Interspersed with the various scenes of this highly-controlled and very funny history of South Africa, are reminiscences from Pieter-Dirk Uys’s recent Evita’s Ballot Bus, a voter education project which travelled around the country accompanied by television crews from SABC3 and at least three other major international networks.


“I travelled 10 000km to over 60 venues in a dress for free!” says Pieter-Dirk Uys, whose mood changes instantly when he remembers the thousands of children they encountered on route whose charm and instinct for survival made a major impression on them. Choosing town halls or civic centres for the accessibility, they traversed the country, instructing communities on the finer points of the election system and urging them to vote in the forthcoming elections. Lainsburg left a particularly lasting impression — a devastated landscape, no employment, no hope.


Who funded Evita’s Ballot Bus? Not government, not the IEC, not the department of arts, culture science and technology … simply a five-strong touring team committed to the future of South Africa, doing what they could through the medium they knew best.

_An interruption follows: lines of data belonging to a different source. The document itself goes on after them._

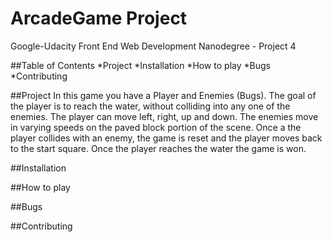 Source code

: # ArcadeGame Project
Google-Udacity Front End Web Development Nanodegree - Project 4

##Table of Contents
*Project
*Installation
*How to play
*Bugs
*Contributing

##Project
In this game you have a Player and Enemies (Bugs). The goal of the player is to reach the water, without colliding into any one of the enemies.
The player can move left, right, up and down. 
The enemies move in varying speeds on the paved block portion of the scene. 
Once a the player collides with an enemy, the game is reset and the player moves back to the start square. 
Once the player reaches the water the game is won.

##Installation

##How to play

##Bugs

##Contributing
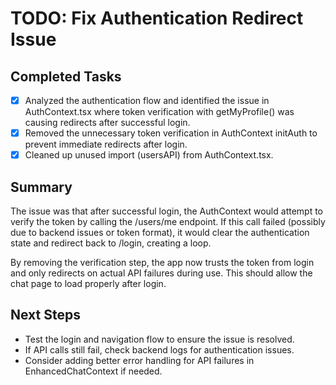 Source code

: # TODO: Fix Authentication Redirect Issue

## Completed Tasks
- [x] Analyzed the authentication flow and identified the issue in AuthContext.tsx where token verification with getMyProfile() was causing redirects after successful login.
- [x] Removed the unnecessary token verification in AuthContext initAuth to prevent immediate redirects after login.
- [x] Cleaned up unused import (usersAPI) from AuthContext.tsx.

## Summary
The issue was that after successful login, the AuthContext would attempt to verify the token by calling the /users/me endpoint. If this call failed (possibly due to backend issues or token format), it would clear the authentication state and redirect back to /login, creating a loop.

By removing the verification step, the app now trusts the token from login and only redirects on actual API failures during use. This should allow the chat page to load properly after login.

## Next Steps
- Test the login and navigation flow to ensure the issue is resolved.
- If API calls still fail, check backend logs for authentication issues.
- Consider adding better error handling for API failures in EnhancedChatContext if needed.
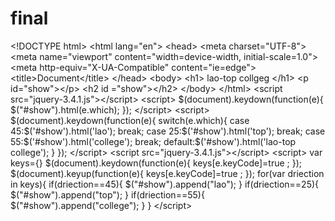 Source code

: # final
&lt;!DOCTYPE html> &lt;html lang="en"> &lt;head>     &lt;meta charset="UTF-8">     &lt;meta name="viewport" content="width=device-width, initial-scale=1.0">     &lt;meta http-equiv="X-UA-Compatible" content="ie=edge">     &lt;title>Document&lt;/title> &lt;/head> &lt;body> &lt;h1>  lao-top collgeg &lt;/h1> &lt;p id="show">&lt;/p> &lt;h2 id ="show">&lt;/h2> &lt;/body> &lt;/html> &lt;script src="jquery-3.4.1.js">&lt;/script>  &lt;script> $(document).keydown(function(e){    $("#show").html(e.which); }); &lt;/script> &lt;script> $(document).keydown(function(e){     switch(e.which){         case 45:$('#show').html('lao');         break;             case 25:$('#show').html('top');             break;             case 55:$('#show').html('college');             break;             default:$('#show').html('lao-top college');     } }); &lt;/script> &lt;script src="jquery-3.4.1.js">&lt;/script>  &lt;script> var keys={} $(document).keydown(function(e){     keys[e.keyCode]=true ;    }); $(document).keyup(function(e){     keys[e.keyCode]=true ;    }); for(var driection in keys){     if(driection==45){         $("#show").append("lao");     }     if(driection==25){         $("#show").append("top");     }     if(driection==55){         $("#show").append("college");     } }  &lt;/script>
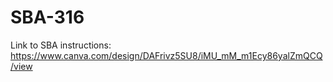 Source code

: # SBA-316
Link to SBA instructions: https://www.canva.com/design/DAFrivz5SU8/iMU_mM_m1Ecy86yalZmQCQ/view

Entertainment.


Tempest provided the `ballot bus’ in the shape of a combi (“five people in front and Mrs Bezuidenhout in the boot) and, as Pieter-Dirk Uys says — the extraordinary hospitality and kindness we encountered everywhere” meant that a multi-million rand project was achieved on an extremely modest budget.


After interval, we meet the inimitable Mrs Evita Bezuidenhout in full cry, discussing the posters of the various parties and analysing their particular emblems such as a dead mouse (the Minority front — Rajbansi’s wig), three elephants running away (IFP) and a map of Africa, with the sun shining in …. Ghana ?? (PAC). Still “holding onto the old South Africa are the ANC, with an ox waqon wheel and a white hand holding a spear … and the ANC colours are the Springbok colours!”


Pieter-Dirk Uys readily admits that he has a most difficult time coming up — to find a way of impersonating the enigmatic Thabo Mbeki. And he’s going to give the new government a year’s head-start before his beady eye begins to search for future material!


Evita’s Ballot Bus screened on SABC3 every Wednesday at 18h15.